EXERCISE BRIEF: Print, exactly as they appear in the listing below, the lines from the line with "of the system.*" to the line with "mc\right)\Psi = 0$$", with both end lines kept.

(RECORDS FOR PROCESSING Opens)

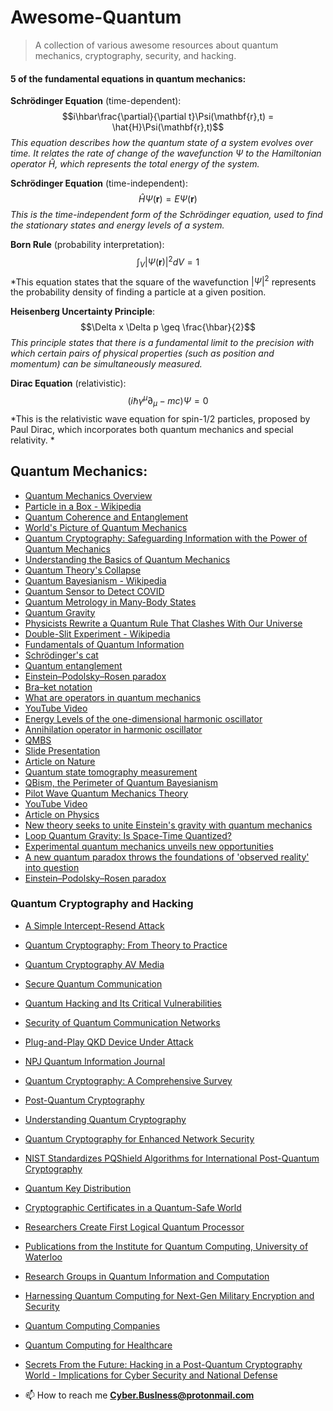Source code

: # Awesome-Quantum
> A collection of various awesome resources about quantum mechanics, cryptography, security, and hacking.

 #### 5 of the fundamental equations in quantum mechanics:
 **Schrödinger Equation** (time-dependent):
$$i\hbar\frac{\partial}{\partial t}\Psi(\mathbf{r},t) = \hat{H}\Psi(\mathbf{r},t)$$
*This equation describes how the quantum state of a system evolves over time. It relates the rate of change of the wavefunction $\Psi$ to the Hamiltonian operator $\hat{H}$, which represents the total energy of the system.*

**Schrödinger Equation** (time-independent):
$$\hat{H}\Psi(\mathbf{r}) = E\Psi(\mathbf{r})$$
*This is the time-independent form of the Schrödinger equation, used to find the stationary states and energy levels of a system.*

**Born Rule** (probability interpretation):
$$\int_{V}|\Psi(\mathbf{r})|^2 dV = 1$$
*This equation states that the square of the wavefunction $|\Psi|^2$ represents the probability density of finding a particle at a given position.

**Heisenberg Uncertainty Principle**:
$$\Delta x \Delta p \geq \frac{\hbar}{2}$$
*This principle states that there is a fundamental limit to the precision with which certain pairs of physical properties (such as position and momentum) can be simultaneously measured.*

**Dirac Equation** (relativistic):
$$\left(i\hbar\gamma^\mu\partial_\mu - mc\right)\Psi = 0$$
*This is the relativistic wave equation for spin-1/2 particles, proposed by Paul Dirac, which incorporates both quantum mechanics and special relativity.
*

## Quantum Mechanics:
- [Quantum Mechanics Overview](https://physics.aps.org/articles/v13/109)
- [Particle in a Box - Wikipedia](https://en.wikipedia.org/wiki/Particle_in_a_box)
- [Quantum Coherence and Entanglement](https://phys.org/news/2015-06-physicists-quantum-coherence-entanglement-sides.html)
- [World's Picture of Quantum Mechanics](https://www.britannica.com/video/185515/Description-worlds-picture-quantum-mechanics)
- [Quantum Cryptography: Safeguarding Information with the Power of Quantum Mechanics](https://murshedsk135.medium.com/quantum-cryptography-safeguarding-information-with-the-power-of-quantum-mechanics-4217ec1a0e4)
- [Understanding the Basics of Quantum Mechanics](https://fastercapital.com/topics/understanding-the-basics-of-quantum-mechanics.html)
- [Quantum Theory's Collapse](https://www.newscientist.com/article/mg23130820-200-collapse-has-quantum-theorys)
- [Quantum Bayesianism - Wikipedia](https://en.wikipedia.org/wiki/Quantum_Bayesianism)
- [Quantum Sensor to Detect COVID](https://news.mit.edu/2021/quantum-sensor-detect-covid-1220)
- [Quantum Metrology in Many-Body States](https://jila.colorado.edu/arey/research/quantum-metrology-many-body-states)
- [Quantum Gravity](https://en.wikipedia.org/wiki/Quantum_gravity)
- [Physicists Rewrite a Quantum Rule That Clashes With Our Universe](https://www.wired.com/story/physicists-rewrite-a-quantum-rule-that-clashes-with-our-universe/)
- [Double-Slit Experiment - Wikipedia](https://en.wikipedia.org/wiki/Double-slit_experiment)
- [Fundamentals of Quantum Information](https://physicsworld.com/a/fundamentals-of-quantum-information/)
- [Schrödinger's cat](https://en.wikipedia.org/wiki/Schr%C3%B6dinger%27s_cat)
- [Quantum entanglement](https://en.wikipedia.org/wiki/Quantum_entanglement)
- [Einstein–Podolsky–Rosen paradox](https://en.wikipedia.org/wiki/Einstein%E2%80%93Podolsky%E2%80%93Rosen_paradox)
- [Bra–ket notation](https://en.wikipedia.org/wiki/Bra%E2%80%93ket_notation)
- [What are operators in quantum mechanics](https://www.quora.com/What-are-operators-in-quantum-mechanics)
- [YouTube Video](https://www.youtube.com/watch?v=M7hu86A_Imo)
- [Energy Levels of the one-dimensional harmonic oscillator](https://www.researchgate.net/figure/Energy-Levels-of-the-one-dimensional-harmonic-oscillator_fig1_228531722)
- [Annihilation operator in harmonic oscillator](https://physics.stackexchange.com/questions/254020/annihilation-operator-in-harmonic-oscillator)
- [QMBS](https://www.mpq.mpg.de/qmbs)
- [Slide Presentation](https://slideplayer.com/slide/5291168/)
- [Article on Nature](https://www.nature.com/articles/s41467-017-02511-2)
- [Quantum state tomography measurement](https://www.researchgate.net/figure/The-result-of-quantum-state-tomography-measurement-a-real-part-and-imaginary-part-of_fig2_357791352)
- [QBism, the Perimeter of Quantum Bayesianism](https://www.semanticscholar.org/paper/QBism%2C-the-Perimeter-of-Quantum-Bayesianism-Fuchs/58e159f3fed8a1fd8d31280318bea1493268fe03)
- [Pilot Wave Quantum Mechanics Theory](https://www.popularmechanics.com/space/a24114/pilot-wave-quantum-mechanics-theory/)
- [YouTube Video](https://www.youtube.com/watch?v=d0DK9J-DgR0)
- [Article on Physics](https://physics.aps.org/articles/v10/95)
- [New theory seeks to unite Einstein's gravity with quantum mechanics](https://www.ucl.ac.uk/news/2023/dec/new-theory-seeks-unite-einsteins-gravity-quantum-mechanics)
- [Loop Quantum Gravity: Is Space-Time Quantized?](https://www.space.com/loop-quantum-gravity-space-time-quantized)
- [Experimental quantum mechanics unveils new opportunities](https://phys.org/news/2019-12-experimental-quantum.html)
- [A new quantum paradox throws the foundations of 'observed reality' into question](https://theconversation.com/a-new-quantum-paradox-throws-the-foundations-of-observed-reality-into-question-144426)
- [Einstein–Podolsky–Rosen paradox](https://en.wikipedia.org/wiki/Einstein%E2%80%93Podolsky%E2%80%93Rosen_paradox)

### Quantum Cryptography and Hacking
- [A Simple Intercept-Resend Attack](https://www.researchgate.net/figure/A-simple-intercept-resend-attack-Eve-intercepts-each-photon-meant-for-Bob-randomly_fig2_251970951)
- [Quantum Cryptography: From Theory to Practice](https://www.mdpi.com/2304-6732/9/8/527)
- [Quantum Cryptography AV Media](https://av.tib.eu/media/38696)
- [Secure Quantum Communication](https://www.mdpi.com/2227-7390/11/12/2681)
- [Quantum Hacking and Its Critical Vulnerabilities](https://techxplore.com/news/2023-06-quantum-hacking-critical-vulnerabilities-key.html)
- [Security of Quantum Communication Networks](https://www.nature.com/articles/s41534-020-00358-y)
- [Plug-and-Play QKD Device Under Attack](https://link.springer.com/article/10.1007/s13538-022-01246-w)
- [NPJ Quantum Information Journal](https://www.nature.com/articles/npjqi201625)
- [Quantum Cryptography: A Comprehensive Survey](https://www.researchgate.net/publication/371606438_Quantum_Cryptography_for_Enhanced_Network_Security_A_Comprehensive_Survey_of_Research_Developments_and_Future_Directions)
- [Post-Quantum Cryptography](https://www.bbvaopenmind.com/en/technology/digital-world/understanding-quantum-cryptography/)
- [Understanding Quantum Cryptography](https://www.mdpi.com/2624-831X/2/1/5)
- [Quantum Cryptography for Enhanced Network Security](https://crypto.stackexchange.com/questions/51311/what-makes-quantum-cryptography-secure)
- [NIST Standardizes PQShield Algorithms for International Post-Quantum Cryptography](https://semiwiki.com/security/pqshield/319771-nist-standardizes-pqshield-algorithms-for-international-post-quantum-cryptography/)
- [Quantum Key Distribution](https://www.etsi.org/committee/1430-qkd)
- [Cryptographic Certificates in a Quantum-Safe World](https://www.isara.com/blog-posts/cryptographic-certificates-quantum-safe.html)
- [Researchers Create First Logical Quantum Processor](https://news.harvard.edu/gazette/story/2023/12/researchers-create-first-logical-quantum-processor/)
- [Publications from the Institute for Quantum Computing, University of Waterloo](https://uwaterloo.ca/institute-for-quantum-computing/research/publications)
- [Research Groups in Quantum Information and Computation](https://www.physics.ox.ac.uk/research/theme/quantum-information-and-computation/research-groups)
- [Harnessing Quantum Computing for Next-Gen Military Encryption and Security](https://www.karveinternational.com/insights/harnessing-quantum-computing-for-next-gen-military-encryption-and-security)
- [Quantum Computing Companies](https://thequantuminsider.com/2023/12/29/quantum-computing-companies/)
- [Quantum Computing for Healthcare](https://www.mdpi.com/1999-5903/15/3/94)


- [Secrets From the Future: Hacking in a Post-Quantum Cryptography World - Implications for Cyber Security and National Defense](https://www.researchgate.net/publication/379513733_Title_Secrets_From_the_Future_Hacking_in_a_Post-Quantum_Cryptography_World_Implications_for_Cyber_Security_and_National_Defense)



- 📫 How to reach me **Cyber.Buslness@protonmail.com**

(RECORDS FOR PROCESSING Closes)

TASK ANSWER:
*This equation describes how the quantum state of a system evolves over time. It relates the rate of change of the wavefunction $\Psi$ to the Hamiltonian operator $\hat{H}$, which represents the total energy of the system.*

**Schrödinger Equation** (time-independent):
$$\hat{H}\Psi(\mathbf{r}) = E\Psi(\mathbf{r})$$
*This is the time-independent form of the Schrödinger equation, used to find the stationary states and energy levels of a system.*

**Born Rule** (probability interpretation):
$$\int_{V}|\Psi(\mathbf{r})|^2 dV = 1$$
*This equation states that the square of the wavefunction $|\Psi|^2$ represents the probability density of finding a particle at a given position.

**Heisenberg Uncertainty Principle**:
$$\Delta x \Delta p \geq \frac{\hbar}{2}$$
*This principle states that there is a fundamental limit to the precision with which certain pairs of physical properties (such as position and momentum) can be simultaneously measured.*

**Dirac Equation** (relativistic):
$$\left(i\hbar\gamma^\mu\partial_\mu - mc\right)\Psi = 0$$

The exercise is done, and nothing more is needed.